Hide code cell source

import sys
import os
sys.path.insert(0, os.path.abspath(os.path.join(os.getcwd(), '..', 'shared')))
import setup_code
stroke_data = setup_code.stroke_data

Module 6a: Function Basics#

Section Objectives:
- Understand the building blocks of a function.
- Learn how to define and call a function to execute its code.

Why write a function?#

  1. Reuse code easily:

As you start coding and analyzing data in Python, you’ll soon realize that some code snippets are repeated and can be reused. Instead of copying and pasting the same code again and again, you write it once as a function and use it whenever you need. This saves time and effort!

  1. Make your code cleaner and shorter:

Functions help break big problems into smaller, manageable pieces. This makes your code easier to read and understand. We often talk about avoiding ‘spaghetti code’. Just as it sounds, this describes code that is unclear, a big tangled mess that’s tough to read, understand, and work with,—kind of like a bowl of spaghetti all mixed up.

  1. Avoid mistakes:

When you reuse the same function, you only need to test and fix the code once. This reduces errors compared to copying code multiple times.

  1. Organize your work:

Functions let you give a name to a block of code, which describes what it does. This helps others (and future you!) understand your program faster.

Anatomy of a Function#

So what are the building blocks of a function? What elements do we need for Python to understand that we’re defining a function?

Let’s take a look at the syntax needed:

function_explanation

As you can see, a function requires parameters to define the type and number of values that it can accept [@params_vs_args]. These parameters are placeholders for the actual data you want to pass when you call the function. If your function were a vending machine, then the parameters are the buttons you press to choose what comes out.

Note

You only need to define a function once, then you can use (call) it as many times as you like.

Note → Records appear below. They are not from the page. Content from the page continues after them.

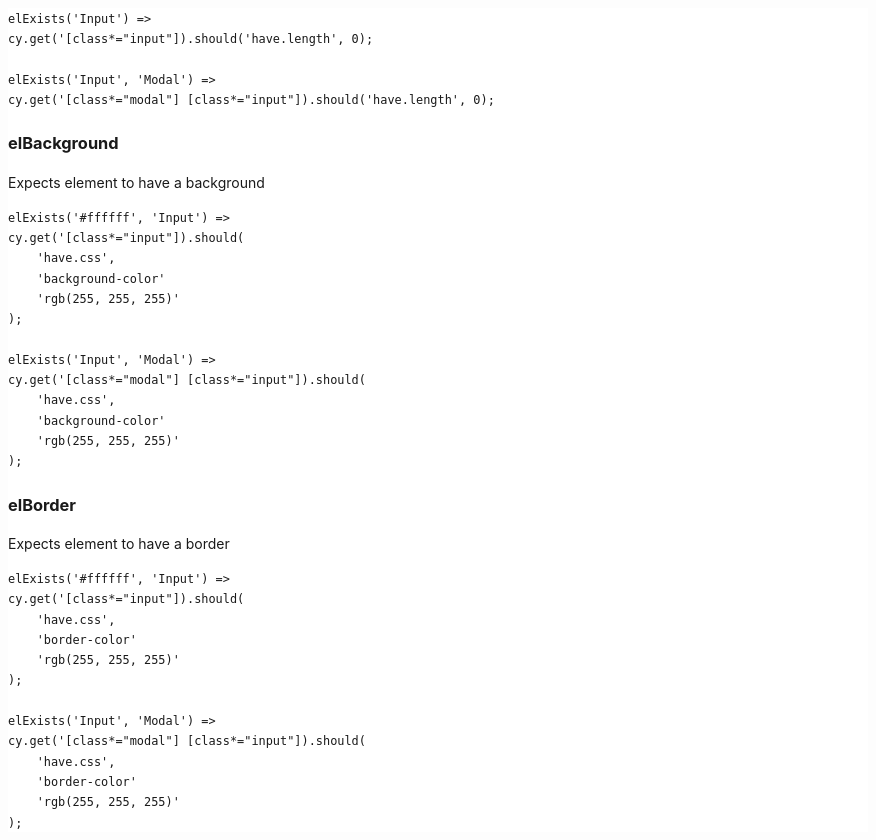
 ```
elExists('Input') =>
cy.get('[class*="input"]).should('have.length', 0);

elExists('Input', 'Modal') =>
cy.get('[class*="modal"] [class*="input"]).should('have.length', 0);
```

### elBackground
Expects element to have a background

```
elExists('#ffffff', 'Input') =>
cy.get('[class*="input"]).should(
    'have.css',
    'background-color'
    'rgb(255, 255, 255)'
);

elExists('Input', 'Modal') =>
cy.get('[class*="modal"] [class*="input"]).should(
    'have.css',
    'background-color'
    'rgb(255, 255, 255)'
);
```

### elBorder
Expects element to have a border

```
elExists('#ffffff', 'Input') =>
cy.get('[class*="input"]).should(
    'have.css',
    'border-color'
    'rgb(255, 255, 255)'
);

elExists('Input', 'Modal') =>
cy.get('[class*="modal"] [class*="input"]).should(
    'have.css',
    'border-color'
    'rgb(255, 255, 255)'
);
```
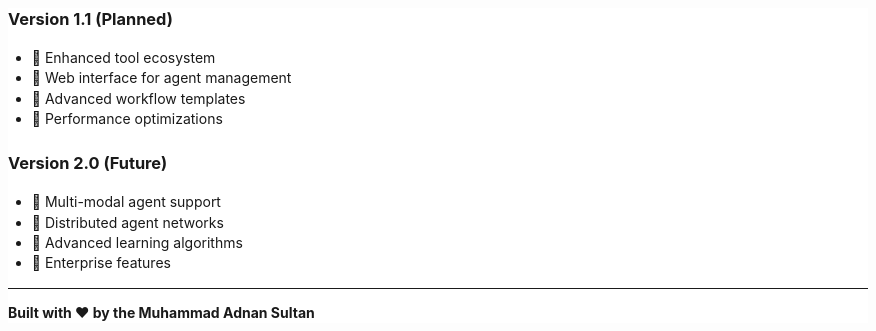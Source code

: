 ### Version 1.1 (Planned)
- 🔄 Enhanced tool ecosystem
- 🔄 Web interface for agent management
- 🔄 Advanced workflow templates
- 🔄 Performance optimizations

### Version 2.0 (Future)
- 🔮 Multi-modal agent support
- 🔮 Distributed agent networks
- 🔮 Advanced learning algorithms
- 🔮 Enterprise features

---

**Built with ❤️ by the Muhammad Adnan Sultan**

Let’s use the Kaggle stroke data to write our first function [@kaggle_stroke_prediction]. The stroke variable is binary: 1 indicates that the patient had a stroke, and 0 indicates the absence of a stroke. We can then determine the number of patients who had a stroke by calculating the sum of this column through the following function:

stroke_data = setup_code.stroke_data
def count_stroke_patients(df):
    """
    Return the number of patients in the dataset who had a stroke.

    Parameters
    ----------
    df : pandas.DataFrame
        The dataset containing patient information. Must include a 'stroke' column
        with binary values (e.g., 0 = no stroke, 1 = stroke).

    Returns
    -------
    int
        The number of patients who had a stroke.
    """
    stroke_count = df['stroke'].sum()
    return stroke_count

To call the function, we use the syntax function_name(arguments).

count_stroke_patients(stroke_data)
np.int64(249)

The Pass Statement: A Placeholder for Code#

Sometimes, when writing functions, classes, or loops, you know what you want to build — but not how just yet. You can use a pass statement as a placeholder to build your code and test it without any issue.

What does pass do?#

The pass statement tells Python:

“Do nothing here, but don’t crash.”

It’s useful when you’re outlining code and want to avoid errors while the logic is still incomplete.

Suppose you’re planning to write a function that will analyze the relationship between smoking status and stroke, but you’re not ready to write the actual logic yet.

def count_smokers_by_category(df):
    pass  # We'll implement this later in the quick practice

You can call this function, and Python won’t complain — it just won’t do anything yet.

pass in Conditionals#

You might also check if the smoking_status column exists, but want to fill in the logic later:

if 'smoking_status' in stroke_data.columns:
    pass  # analysis will go here
else:
    print("Column 'smoking_status' not found.")

This code runs without error, even though the if block is empty for now.

What happens if we remove pass?#

def count_smokers_by_category(df):
    # nothing here!
  Cell In[7], line 2
    # nothing here!
                   ^
_IncompleteInputError: incomplete input

If you remove the pass statement, you’ll be faced with an IndentationError, because Python expects at least one statement in a function.

Mini-Exercice#

Complete the function below to:

  • Check if the ‘smoking_status’ column exists

  • If yes, return a pandas Series with counts of each smoking category using .value_counts()

  • If no, return a message saying the column isn’t found.

The pass statement is a placeholder you can replace with real code when you’re ready. You can call the function to see if it works!

def count_smokers_by_category(df):
    if 'smoking_status' in df.columns:
        pass
        ### TO DO: REPLACE PASS WITH YOUR CODE ###
    else:
        pass
        ### TO DO: REPLACE PASS WITH YOUR CODE ###
Solution


  def count_smokers_by_category(df):
      if 'smoking_status' in df.columns:
          return df['smoking_status'].value_counts()
      else:
          return "Column 'smoking_status' not found."